◆ **WORK TO BE COMPLETED**
Each line from the one containing "- [Console](../editor/console/index.md)" through the final line of the records is to be repeated exactly, with no additions.

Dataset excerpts
___

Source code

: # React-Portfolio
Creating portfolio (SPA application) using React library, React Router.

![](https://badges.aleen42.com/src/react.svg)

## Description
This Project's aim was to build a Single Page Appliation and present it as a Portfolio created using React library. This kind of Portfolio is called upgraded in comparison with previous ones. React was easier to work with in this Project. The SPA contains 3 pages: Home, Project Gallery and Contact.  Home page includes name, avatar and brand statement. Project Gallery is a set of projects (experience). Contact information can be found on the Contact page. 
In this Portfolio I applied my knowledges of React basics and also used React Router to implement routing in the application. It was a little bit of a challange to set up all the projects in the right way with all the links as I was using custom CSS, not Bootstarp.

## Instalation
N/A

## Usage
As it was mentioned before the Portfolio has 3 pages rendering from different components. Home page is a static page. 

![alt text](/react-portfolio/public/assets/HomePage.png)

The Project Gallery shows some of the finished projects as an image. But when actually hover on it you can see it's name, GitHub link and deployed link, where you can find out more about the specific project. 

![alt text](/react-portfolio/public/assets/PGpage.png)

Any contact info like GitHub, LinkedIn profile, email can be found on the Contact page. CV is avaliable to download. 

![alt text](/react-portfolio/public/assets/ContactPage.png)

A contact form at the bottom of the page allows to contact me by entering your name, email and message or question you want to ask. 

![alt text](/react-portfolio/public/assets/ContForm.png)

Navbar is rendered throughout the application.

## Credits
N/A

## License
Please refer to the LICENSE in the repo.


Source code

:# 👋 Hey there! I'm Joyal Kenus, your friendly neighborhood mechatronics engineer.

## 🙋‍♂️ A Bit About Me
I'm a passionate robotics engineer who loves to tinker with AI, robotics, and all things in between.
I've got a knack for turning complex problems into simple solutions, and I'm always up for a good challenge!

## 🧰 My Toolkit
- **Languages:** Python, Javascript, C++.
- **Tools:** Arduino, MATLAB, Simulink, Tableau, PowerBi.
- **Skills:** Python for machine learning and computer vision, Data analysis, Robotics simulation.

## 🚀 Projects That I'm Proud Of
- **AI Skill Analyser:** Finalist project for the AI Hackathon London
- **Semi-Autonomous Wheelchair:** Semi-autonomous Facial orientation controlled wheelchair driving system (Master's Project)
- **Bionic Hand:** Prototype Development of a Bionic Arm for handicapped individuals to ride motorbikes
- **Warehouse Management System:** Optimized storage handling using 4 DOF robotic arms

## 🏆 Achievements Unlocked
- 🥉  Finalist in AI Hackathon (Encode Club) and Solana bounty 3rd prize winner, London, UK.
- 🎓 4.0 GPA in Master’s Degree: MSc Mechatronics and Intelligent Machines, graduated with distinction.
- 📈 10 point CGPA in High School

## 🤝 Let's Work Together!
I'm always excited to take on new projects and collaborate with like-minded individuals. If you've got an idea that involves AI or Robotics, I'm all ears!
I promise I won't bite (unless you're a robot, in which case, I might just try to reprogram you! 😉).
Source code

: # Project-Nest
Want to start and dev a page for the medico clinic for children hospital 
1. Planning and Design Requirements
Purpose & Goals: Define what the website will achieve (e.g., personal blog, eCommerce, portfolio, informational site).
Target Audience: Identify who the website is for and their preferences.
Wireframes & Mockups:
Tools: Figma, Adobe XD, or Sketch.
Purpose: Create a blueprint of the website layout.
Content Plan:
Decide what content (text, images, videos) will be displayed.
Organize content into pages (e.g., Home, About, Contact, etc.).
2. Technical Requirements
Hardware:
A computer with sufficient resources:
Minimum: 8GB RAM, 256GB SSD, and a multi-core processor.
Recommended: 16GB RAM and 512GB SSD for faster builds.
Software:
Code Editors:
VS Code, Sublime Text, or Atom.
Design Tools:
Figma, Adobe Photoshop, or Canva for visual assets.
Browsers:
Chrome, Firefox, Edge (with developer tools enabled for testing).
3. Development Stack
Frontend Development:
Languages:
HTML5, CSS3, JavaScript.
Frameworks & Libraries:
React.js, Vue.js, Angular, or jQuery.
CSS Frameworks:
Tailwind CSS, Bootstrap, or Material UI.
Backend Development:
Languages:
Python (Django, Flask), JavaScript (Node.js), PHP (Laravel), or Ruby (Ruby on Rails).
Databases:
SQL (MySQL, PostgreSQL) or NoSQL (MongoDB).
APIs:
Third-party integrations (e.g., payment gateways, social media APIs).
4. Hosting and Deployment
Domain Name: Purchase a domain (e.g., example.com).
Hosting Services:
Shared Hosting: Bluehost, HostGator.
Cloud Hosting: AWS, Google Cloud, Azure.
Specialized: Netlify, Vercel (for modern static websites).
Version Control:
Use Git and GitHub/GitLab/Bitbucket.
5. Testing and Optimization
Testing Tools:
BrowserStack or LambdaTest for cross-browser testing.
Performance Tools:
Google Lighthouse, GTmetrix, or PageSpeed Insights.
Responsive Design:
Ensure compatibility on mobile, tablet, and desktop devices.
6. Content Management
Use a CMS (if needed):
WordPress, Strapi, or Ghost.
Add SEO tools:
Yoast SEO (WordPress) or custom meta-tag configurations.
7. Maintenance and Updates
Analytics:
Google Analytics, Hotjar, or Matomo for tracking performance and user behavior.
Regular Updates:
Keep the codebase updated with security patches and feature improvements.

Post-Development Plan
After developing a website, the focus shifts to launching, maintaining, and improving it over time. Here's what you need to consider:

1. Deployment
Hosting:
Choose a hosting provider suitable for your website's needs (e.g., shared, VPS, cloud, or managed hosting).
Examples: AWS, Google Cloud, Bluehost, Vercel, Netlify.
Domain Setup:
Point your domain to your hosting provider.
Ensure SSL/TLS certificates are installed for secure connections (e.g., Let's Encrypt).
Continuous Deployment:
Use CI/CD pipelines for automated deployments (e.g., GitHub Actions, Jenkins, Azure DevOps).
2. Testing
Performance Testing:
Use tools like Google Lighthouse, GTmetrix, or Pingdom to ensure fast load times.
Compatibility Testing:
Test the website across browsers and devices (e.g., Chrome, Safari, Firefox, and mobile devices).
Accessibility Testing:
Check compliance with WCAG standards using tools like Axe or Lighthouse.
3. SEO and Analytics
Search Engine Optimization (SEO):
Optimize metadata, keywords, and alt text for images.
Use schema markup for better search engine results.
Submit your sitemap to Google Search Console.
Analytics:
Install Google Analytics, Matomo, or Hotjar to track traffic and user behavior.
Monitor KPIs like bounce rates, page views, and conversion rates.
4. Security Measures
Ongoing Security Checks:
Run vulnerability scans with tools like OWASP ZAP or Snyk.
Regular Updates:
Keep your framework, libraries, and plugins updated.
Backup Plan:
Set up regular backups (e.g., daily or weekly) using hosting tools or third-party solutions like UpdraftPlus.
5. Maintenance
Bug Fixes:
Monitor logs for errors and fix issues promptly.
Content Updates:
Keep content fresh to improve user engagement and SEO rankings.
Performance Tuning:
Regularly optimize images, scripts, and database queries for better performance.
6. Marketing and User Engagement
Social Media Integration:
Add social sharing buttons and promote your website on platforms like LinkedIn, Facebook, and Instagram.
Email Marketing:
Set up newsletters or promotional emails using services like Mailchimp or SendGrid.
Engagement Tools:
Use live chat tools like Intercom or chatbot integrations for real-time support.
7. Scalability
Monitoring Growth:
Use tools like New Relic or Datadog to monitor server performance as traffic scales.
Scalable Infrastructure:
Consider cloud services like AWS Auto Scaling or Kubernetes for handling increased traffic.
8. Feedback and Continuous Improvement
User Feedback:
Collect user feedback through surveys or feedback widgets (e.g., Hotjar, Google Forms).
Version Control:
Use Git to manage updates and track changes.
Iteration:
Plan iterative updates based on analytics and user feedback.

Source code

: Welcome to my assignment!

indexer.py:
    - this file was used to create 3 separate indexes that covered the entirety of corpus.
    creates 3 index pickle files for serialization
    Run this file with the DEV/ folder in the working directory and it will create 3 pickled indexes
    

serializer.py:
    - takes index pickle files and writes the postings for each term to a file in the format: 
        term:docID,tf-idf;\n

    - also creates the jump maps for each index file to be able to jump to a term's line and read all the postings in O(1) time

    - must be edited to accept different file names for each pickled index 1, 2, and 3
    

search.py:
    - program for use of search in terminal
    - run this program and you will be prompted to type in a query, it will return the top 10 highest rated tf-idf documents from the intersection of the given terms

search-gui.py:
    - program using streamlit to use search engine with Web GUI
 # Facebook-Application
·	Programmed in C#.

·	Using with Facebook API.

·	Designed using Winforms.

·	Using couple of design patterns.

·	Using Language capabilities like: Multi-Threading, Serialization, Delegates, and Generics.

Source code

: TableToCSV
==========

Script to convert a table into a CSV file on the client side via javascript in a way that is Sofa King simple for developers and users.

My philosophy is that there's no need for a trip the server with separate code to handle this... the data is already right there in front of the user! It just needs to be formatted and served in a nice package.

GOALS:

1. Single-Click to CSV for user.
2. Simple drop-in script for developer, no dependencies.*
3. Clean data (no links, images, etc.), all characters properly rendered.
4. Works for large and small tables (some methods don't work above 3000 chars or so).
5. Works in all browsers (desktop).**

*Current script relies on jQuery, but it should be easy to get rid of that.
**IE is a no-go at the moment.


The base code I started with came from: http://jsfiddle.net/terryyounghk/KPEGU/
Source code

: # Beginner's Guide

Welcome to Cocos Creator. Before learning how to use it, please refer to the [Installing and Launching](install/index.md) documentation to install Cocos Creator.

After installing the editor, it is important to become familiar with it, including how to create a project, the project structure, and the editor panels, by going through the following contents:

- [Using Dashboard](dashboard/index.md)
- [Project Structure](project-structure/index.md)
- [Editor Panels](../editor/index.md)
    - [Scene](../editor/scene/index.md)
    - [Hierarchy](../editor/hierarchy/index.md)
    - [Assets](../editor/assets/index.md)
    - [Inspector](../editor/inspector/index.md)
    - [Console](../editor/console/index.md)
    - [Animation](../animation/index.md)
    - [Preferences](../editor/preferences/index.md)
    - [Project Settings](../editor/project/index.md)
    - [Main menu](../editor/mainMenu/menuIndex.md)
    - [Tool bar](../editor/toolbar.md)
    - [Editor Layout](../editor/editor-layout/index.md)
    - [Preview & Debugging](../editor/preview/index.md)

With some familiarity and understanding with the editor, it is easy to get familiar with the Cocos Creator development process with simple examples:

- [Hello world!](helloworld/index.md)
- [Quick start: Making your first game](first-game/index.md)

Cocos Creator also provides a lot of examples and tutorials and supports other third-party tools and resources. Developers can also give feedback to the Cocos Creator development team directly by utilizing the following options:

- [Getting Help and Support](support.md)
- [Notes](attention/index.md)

___

◆ **EXERCISE RESULT**
    - [Console](../editor/console/index.md)
    - [Animation](../animation/index.md)
    - [Preferences](../editor/preferences/index.md)
    - [Project Settings](../editor/project/index.md)
    - [Main menu](../editor/mainMenu/menuIndex.md)
    - [Tool bar](../editor/toolbar.md)
    - [Editor Layout](../editor/editor-layout/index.md)
    - [Preview & Debugging](../editor/preview/index.md)

With some familiarity and understanding with the editor, it is easy to get familiar with the Cocos Creator development process with simple examples:

- [Hello world!](helloworld/index.md)
- [Quick start: Making your first game](first-game/index.md)

Cocos Creator also provides a lot of examples and tutorials and supports other third-party tools and resources. Developers can also give feedback to the Cocos Creator development team directly by utilizing the following options:

- [Getting Help and Support](support.md)
- [Notes](attention/index.md)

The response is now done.